[Source texts of formatted documents]
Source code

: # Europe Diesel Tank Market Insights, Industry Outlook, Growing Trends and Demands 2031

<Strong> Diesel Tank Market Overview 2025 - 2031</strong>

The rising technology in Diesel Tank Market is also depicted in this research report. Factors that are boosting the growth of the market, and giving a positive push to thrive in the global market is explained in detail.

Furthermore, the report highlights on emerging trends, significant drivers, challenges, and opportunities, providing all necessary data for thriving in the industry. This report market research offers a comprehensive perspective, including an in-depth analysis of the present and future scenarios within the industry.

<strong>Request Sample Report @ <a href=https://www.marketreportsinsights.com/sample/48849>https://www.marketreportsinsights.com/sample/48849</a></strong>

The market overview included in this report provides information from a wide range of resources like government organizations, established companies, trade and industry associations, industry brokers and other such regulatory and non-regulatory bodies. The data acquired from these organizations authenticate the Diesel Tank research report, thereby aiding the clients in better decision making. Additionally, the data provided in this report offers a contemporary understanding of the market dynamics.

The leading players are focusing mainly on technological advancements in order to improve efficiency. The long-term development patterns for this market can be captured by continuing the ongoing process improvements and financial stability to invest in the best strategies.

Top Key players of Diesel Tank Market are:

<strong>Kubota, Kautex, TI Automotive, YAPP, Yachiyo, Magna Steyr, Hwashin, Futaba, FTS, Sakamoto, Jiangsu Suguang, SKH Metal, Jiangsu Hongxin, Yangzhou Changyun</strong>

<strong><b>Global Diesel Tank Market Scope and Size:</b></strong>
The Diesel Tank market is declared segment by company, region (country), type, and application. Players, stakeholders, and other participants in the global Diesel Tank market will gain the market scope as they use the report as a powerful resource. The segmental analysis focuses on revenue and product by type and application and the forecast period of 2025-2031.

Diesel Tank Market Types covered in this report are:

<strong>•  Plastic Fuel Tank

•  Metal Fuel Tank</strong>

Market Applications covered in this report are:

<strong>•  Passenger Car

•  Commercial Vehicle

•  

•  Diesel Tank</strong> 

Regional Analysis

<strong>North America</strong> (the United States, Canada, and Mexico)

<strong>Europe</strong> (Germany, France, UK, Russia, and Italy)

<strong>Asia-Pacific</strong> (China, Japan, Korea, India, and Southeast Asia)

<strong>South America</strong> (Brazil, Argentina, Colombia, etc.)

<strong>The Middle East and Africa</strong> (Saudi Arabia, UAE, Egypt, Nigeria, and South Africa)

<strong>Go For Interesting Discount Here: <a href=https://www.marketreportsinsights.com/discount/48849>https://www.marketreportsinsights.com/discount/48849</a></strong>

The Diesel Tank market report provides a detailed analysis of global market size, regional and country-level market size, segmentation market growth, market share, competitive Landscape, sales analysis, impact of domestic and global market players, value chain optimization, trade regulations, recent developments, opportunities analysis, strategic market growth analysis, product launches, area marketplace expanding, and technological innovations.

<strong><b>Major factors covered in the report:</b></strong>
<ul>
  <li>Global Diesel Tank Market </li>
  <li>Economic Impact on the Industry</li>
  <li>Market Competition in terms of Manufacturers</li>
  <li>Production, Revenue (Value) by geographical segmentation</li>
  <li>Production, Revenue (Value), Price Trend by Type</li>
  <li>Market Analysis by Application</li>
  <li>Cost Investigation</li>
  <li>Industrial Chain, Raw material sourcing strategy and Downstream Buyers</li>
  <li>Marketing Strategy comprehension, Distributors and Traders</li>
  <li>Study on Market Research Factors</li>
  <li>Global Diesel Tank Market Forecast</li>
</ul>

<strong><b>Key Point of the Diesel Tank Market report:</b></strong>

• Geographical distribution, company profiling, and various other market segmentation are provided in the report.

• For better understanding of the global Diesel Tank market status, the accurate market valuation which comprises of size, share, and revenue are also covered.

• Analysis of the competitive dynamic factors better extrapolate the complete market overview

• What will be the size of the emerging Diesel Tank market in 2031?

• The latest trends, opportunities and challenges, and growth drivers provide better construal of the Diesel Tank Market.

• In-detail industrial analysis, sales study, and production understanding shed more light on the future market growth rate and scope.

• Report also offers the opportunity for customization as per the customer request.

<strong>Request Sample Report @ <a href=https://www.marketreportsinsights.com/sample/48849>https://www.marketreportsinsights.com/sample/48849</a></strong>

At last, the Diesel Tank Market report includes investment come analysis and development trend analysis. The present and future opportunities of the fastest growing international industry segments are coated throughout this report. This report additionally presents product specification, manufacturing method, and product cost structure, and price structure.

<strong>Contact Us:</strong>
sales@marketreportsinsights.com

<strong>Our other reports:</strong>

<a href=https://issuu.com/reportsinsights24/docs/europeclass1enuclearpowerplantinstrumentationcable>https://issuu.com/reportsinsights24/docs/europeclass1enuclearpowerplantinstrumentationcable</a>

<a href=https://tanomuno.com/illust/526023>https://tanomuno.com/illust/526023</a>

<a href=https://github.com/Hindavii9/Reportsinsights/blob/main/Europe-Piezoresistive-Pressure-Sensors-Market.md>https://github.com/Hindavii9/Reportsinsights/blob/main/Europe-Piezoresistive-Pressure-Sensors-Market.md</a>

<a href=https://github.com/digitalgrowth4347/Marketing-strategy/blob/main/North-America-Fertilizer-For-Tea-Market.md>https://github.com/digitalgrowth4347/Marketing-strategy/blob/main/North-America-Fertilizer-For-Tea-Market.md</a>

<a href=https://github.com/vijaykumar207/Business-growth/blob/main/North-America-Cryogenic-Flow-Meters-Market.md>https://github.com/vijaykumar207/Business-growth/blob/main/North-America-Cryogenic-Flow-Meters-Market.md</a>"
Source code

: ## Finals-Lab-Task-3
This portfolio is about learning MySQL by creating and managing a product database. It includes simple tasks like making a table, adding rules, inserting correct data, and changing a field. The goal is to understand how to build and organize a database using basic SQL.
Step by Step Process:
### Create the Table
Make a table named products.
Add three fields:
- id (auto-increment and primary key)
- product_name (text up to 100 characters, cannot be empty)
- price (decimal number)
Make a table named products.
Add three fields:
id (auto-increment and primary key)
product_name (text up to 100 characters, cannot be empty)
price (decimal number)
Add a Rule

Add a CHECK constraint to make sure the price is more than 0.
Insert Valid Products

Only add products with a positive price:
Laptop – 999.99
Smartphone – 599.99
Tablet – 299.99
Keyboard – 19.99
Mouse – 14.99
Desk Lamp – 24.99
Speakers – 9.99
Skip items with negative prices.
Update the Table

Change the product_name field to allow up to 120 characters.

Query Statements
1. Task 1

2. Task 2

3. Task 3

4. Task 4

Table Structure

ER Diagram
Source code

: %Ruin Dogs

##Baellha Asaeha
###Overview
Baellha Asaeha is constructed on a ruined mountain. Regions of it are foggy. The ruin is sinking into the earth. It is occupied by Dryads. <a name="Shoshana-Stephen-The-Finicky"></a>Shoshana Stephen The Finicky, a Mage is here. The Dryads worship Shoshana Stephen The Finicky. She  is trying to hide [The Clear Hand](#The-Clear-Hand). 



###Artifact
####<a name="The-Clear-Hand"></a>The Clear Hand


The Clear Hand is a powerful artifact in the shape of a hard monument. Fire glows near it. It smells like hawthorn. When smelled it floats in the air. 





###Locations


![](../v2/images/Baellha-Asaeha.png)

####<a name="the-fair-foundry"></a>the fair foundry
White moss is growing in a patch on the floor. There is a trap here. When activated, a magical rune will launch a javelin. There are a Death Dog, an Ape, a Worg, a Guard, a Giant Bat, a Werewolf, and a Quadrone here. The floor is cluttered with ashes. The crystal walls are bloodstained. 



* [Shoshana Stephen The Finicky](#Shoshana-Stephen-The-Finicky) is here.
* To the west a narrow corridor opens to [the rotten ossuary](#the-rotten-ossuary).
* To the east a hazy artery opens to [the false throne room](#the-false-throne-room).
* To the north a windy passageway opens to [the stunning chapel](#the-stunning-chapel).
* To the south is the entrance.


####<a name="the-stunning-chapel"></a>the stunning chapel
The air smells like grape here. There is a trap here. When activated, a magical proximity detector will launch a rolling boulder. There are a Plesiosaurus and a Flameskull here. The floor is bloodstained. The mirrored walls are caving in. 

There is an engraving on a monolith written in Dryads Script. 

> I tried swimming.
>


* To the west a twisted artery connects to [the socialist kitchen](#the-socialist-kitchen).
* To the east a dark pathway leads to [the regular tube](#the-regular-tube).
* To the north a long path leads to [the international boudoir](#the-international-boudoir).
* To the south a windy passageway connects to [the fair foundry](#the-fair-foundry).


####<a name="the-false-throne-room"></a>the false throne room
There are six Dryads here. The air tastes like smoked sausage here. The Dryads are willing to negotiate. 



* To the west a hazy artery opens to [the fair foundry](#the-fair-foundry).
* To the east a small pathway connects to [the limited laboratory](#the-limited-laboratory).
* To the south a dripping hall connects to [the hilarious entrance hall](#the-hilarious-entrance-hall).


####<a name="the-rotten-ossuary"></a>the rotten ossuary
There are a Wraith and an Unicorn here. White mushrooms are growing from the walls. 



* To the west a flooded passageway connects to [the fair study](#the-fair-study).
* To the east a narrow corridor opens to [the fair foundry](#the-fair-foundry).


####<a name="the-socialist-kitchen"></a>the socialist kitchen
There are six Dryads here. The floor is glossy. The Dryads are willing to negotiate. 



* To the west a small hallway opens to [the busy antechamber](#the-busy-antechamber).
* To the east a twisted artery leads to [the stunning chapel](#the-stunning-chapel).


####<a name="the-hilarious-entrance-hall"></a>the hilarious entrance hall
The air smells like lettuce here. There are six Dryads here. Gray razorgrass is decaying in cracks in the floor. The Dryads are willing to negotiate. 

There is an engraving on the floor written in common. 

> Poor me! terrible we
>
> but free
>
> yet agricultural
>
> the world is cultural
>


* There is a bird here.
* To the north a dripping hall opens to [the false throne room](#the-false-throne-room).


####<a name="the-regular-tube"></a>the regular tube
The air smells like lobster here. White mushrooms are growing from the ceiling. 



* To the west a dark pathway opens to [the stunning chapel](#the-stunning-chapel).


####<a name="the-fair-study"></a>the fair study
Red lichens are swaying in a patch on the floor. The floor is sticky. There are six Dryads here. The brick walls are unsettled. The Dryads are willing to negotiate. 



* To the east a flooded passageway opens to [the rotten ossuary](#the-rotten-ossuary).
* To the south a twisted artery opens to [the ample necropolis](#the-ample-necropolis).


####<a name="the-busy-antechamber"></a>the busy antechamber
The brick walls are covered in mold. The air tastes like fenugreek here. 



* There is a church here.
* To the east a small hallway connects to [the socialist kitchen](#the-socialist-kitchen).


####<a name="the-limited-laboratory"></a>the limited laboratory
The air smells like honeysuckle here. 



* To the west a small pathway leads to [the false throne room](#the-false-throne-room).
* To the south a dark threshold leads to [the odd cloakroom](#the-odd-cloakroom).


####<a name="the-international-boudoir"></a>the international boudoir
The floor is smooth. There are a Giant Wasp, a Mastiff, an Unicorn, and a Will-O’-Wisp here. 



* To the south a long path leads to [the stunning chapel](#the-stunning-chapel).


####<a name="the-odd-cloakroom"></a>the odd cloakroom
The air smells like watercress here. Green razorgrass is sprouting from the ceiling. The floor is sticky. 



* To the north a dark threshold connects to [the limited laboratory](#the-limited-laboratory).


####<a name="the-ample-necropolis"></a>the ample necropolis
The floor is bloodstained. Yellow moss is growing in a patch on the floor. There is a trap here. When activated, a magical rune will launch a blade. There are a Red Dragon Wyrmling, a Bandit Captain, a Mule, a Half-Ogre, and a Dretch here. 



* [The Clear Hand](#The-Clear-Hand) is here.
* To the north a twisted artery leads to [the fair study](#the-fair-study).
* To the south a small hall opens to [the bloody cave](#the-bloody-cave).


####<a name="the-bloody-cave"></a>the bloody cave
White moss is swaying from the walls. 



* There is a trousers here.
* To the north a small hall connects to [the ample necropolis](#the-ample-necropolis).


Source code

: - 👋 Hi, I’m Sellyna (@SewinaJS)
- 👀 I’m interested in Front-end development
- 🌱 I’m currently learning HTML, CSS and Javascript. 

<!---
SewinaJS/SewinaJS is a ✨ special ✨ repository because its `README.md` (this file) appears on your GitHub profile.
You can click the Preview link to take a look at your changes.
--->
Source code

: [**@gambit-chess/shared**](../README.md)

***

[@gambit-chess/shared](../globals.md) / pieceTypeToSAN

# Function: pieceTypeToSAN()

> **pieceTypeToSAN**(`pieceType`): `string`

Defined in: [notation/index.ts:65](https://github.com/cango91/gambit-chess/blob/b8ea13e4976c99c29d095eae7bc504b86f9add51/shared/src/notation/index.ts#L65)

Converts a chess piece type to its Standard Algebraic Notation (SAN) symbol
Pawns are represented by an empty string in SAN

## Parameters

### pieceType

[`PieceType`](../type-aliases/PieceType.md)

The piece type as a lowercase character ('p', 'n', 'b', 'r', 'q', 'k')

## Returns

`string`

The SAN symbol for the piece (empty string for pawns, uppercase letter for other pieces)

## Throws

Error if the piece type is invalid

— What this task involves —
Above are the records; repeat exactly the lines from the one holding "There is an engraving on the" down to the one holding "pathway opens to [the stunning chapel](#the-stunning-chapel).", end lines included.

— Exercise solution —
There is an engraving on the floor written in common. 

> Poor me! terrible we
>
> but free
>
> yet agricultural
>
> the world is cultural
>


* There is a bird here.
* To the north a dripping hall opens to [the false throne room](#the-false-throne-room).


####<a name="the-regular-tube"></a>the regular tube
The air smells like lobster here. White mushrooms are growing from the ceiling. 



* To the west a dark pathway opens to [the stunning chapel](#the-stunning-chapel).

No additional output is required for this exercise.